医療保険のカラクリ2009年11月26日

最近、「医療保険のあるべき姿」に関心があり、「医療保険のカラクリ」と題して二つ関連する記事を書きました。

アゴラ:
http://agora-web.jp/archives/809736.html

マネックスメール:
http://lounge.monex.co.jp/column/monexmail/2009/11/25.html

問題は大きく分けて二つ。

① 国民が公的保険をきちんと理解していない ⇒ それを補完する民間保険の加入も最適化されていない

② 民間医療保険が医療制度の議論からすっぽり落ちて、独立して運営されている。 ⇒ 5兆円近い民間医療保険のお金の流れが最適化されていない

じゃぁどうしろ、と言われてもなかなかばしっとした答えはないのですが、まずは問題意識の共有までと思い、寄稿。

コメント

_ ロンロン ― 2009年11月26日 20:47

岩瀬さん、初めまして。ロンロンといいます。今回のトピックについて疑問が二つあります。非常に初歩的な疑問で大変申し訳ありませんが、ご回答いただけば幸いです。(特に「国がどのように判断するのか?」って部分は「そんなのしらねーよ」って回答かもしれませんが、それでもいいのいで回答いただければ幸いです)

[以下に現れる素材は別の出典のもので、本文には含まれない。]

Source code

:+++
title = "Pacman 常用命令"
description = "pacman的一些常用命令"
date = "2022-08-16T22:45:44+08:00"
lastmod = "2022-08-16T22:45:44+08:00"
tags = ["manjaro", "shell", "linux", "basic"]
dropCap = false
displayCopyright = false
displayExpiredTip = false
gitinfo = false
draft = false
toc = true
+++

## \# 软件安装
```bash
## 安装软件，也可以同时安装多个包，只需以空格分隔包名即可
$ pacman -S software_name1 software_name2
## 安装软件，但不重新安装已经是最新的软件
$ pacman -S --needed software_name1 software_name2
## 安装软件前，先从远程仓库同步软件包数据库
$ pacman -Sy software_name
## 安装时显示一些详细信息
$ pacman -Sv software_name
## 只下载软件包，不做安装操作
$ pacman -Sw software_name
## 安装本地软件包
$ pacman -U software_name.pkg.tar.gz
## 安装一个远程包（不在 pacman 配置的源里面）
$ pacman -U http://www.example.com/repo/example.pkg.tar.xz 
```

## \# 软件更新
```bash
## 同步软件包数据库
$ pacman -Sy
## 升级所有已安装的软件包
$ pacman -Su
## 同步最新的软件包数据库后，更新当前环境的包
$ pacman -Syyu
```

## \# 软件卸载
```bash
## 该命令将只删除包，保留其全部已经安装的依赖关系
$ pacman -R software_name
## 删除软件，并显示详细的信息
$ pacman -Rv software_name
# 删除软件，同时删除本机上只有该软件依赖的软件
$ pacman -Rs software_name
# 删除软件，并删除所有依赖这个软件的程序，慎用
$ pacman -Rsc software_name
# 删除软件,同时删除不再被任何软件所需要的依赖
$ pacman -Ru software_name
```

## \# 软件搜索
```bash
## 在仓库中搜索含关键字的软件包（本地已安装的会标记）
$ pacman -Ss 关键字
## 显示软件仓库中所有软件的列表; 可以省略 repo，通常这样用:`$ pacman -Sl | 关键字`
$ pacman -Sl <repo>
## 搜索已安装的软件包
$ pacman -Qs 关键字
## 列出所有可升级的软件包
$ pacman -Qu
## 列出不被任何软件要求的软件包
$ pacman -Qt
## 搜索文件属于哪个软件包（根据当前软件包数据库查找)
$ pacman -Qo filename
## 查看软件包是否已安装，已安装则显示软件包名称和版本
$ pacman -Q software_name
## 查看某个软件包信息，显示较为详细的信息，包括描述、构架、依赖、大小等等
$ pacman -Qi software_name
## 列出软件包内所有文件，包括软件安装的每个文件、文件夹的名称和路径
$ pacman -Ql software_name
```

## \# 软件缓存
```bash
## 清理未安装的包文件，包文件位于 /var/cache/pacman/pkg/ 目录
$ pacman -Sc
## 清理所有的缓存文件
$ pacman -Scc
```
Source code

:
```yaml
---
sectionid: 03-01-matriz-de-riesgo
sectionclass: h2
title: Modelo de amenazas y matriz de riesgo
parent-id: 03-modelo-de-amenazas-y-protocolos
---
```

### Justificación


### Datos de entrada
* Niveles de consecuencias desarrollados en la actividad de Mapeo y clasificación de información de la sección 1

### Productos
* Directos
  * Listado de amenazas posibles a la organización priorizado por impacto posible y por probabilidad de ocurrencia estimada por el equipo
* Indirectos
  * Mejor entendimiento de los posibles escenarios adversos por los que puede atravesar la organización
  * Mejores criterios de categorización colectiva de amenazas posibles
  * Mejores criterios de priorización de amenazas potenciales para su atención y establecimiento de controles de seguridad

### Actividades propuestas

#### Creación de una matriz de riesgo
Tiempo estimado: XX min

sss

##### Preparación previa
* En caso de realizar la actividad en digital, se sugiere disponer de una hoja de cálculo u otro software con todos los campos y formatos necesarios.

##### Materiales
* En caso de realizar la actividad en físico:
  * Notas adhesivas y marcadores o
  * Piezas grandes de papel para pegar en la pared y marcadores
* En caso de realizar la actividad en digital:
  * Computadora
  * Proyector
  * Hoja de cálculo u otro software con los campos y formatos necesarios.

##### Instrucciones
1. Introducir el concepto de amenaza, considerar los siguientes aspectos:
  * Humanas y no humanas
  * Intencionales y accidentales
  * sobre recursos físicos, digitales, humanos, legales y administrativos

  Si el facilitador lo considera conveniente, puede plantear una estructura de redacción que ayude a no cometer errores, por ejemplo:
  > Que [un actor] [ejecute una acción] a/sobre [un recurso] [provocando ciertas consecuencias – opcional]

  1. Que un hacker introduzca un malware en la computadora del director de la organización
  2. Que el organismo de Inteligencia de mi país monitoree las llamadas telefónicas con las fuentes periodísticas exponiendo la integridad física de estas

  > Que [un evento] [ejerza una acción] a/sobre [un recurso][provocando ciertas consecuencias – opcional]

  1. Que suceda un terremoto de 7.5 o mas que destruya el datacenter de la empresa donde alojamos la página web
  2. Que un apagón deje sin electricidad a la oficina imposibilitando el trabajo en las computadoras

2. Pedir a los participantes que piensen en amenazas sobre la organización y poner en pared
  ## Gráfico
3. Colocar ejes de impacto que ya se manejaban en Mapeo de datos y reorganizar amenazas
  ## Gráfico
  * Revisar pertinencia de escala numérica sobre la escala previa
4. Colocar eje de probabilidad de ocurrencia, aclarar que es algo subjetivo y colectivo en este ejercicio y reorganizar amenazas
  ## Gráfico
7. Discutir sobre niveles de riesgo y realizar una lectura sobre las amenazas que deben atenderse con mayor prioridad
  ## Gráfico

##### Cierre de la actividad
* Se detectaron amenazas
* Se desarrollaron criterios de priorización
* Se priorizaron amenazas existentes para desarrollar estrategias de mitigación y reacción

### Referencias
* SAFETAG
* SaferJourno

①なぜ国は高額療養費制度を国民に認知させようとしない(また認知させる努力をしていないような状態でいる)のでしょう?国民がこの制度を知ってしまうと、高額療養費制度の申請が増加し、結果、国が負担する費用が増してしまうので、それを嫌がっているからなのですか?ただ国が費用負担する際の財源は国民の税金ですよね。であれば「ちゃんと税金は国民の為に使っている!!」って主張できる一要因と思うのですが。
②なぜ、岩瀬さんはこの「高額療養費制度」があることをいろんなメディアで紹介されるのでしょうか?この知識があれば。特に財布の紐の堅い人あれば「じゃあ、国が保証してくれるから、医療保険なんていらないじゃん」って判断をする=ライフネット生命の収益にはつながらないって思うのですが・・。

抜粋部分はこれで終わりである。